The show revolves around the religious-inspiration paintings that Renato Guttuso (1911-1986) created throughout his artistic career – the most relevant being the “Crucifixion” the great Sicilian painter depicted between 1940 and 1941.
“I followed a religious inspiration,” he once explained. “I painted it with religious disposition. The face of Jesus was half-hidden by the bar of the cross on the right, his body partially covered by a white shroud, which one Mary used to wipe sweat and blood from the tortured body…”

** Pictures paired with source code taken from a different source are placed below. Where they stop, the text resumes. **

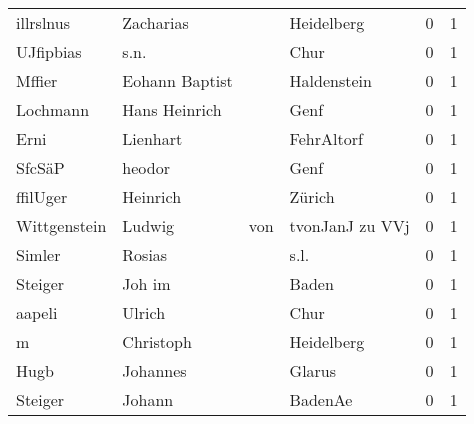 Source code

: \documentclass[10pt,a4paper,landscape]{article}
\begin{document}
\begin{longtable}{llllrr}
                illrslnus &                          Zacharias &             &                                  Heidelberg &          0 &         1 \\
                UJfipbias &                               s.n. &             &                                        Chur &          0 &         1 \\
                   Mffier &                     Eohann Baptist &             &                                 Haldenstein &          0 &         1 \\
                 Lochmann &                      Hans Heinrich &             &                                        Genf &          0 &         1 \\
                     Erni &                           Lienhart &             &                                  FehrAltorf &          0 &         1 \\
                   SfcSäP &                             heodor &             &                                        Genf &          0 &         1 \\
                 ffilUger &                           Heinrich &             &                                      Zürich &          0 &         1 \\
             Wittgenstein &                             Ludwig &         von &                             tvonJanJ zu VVj &          0 &         1 \\
                   Simler &                             Rosias &             &                                        s.l. &          0 &         1 \\
                  Steiger &                             Joh im &             &                                       Baden &          0 &         1 \\
                   aapeli &                             Ulrich &             &                                        Chur &          0 &         1 \\
                        m &                          Christoph &             &                                  Heidelberg &          0 &         1 \\
                     Hugb &                           Johannes &             &                                      Glarus &          0 &         1 \\
                  Steiger &                             Johann &             &                                     BadenAe &          0 &         1 \\

\end{longtable}
\end{document}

Guttuso wished to create a strong connection between the “Crucifixion” and the war, aiming to represent “Christ’s agony as a scene from today… as a symbol of all the people who endure insults, imprisonment or torture for their ideas”.
The painting was presented to the public in 1942 on the occasion of the Bergamo Award, and caused scandal and controversy because some clergy considered it blasphemous. Priests were forbidden to look at it!
Over twenty years would pass before the ecclesiastic authorities forgave the artist, but in 1973 Paul VI met with Guttuso, receiving three of his works in donation for the Vatican Museums.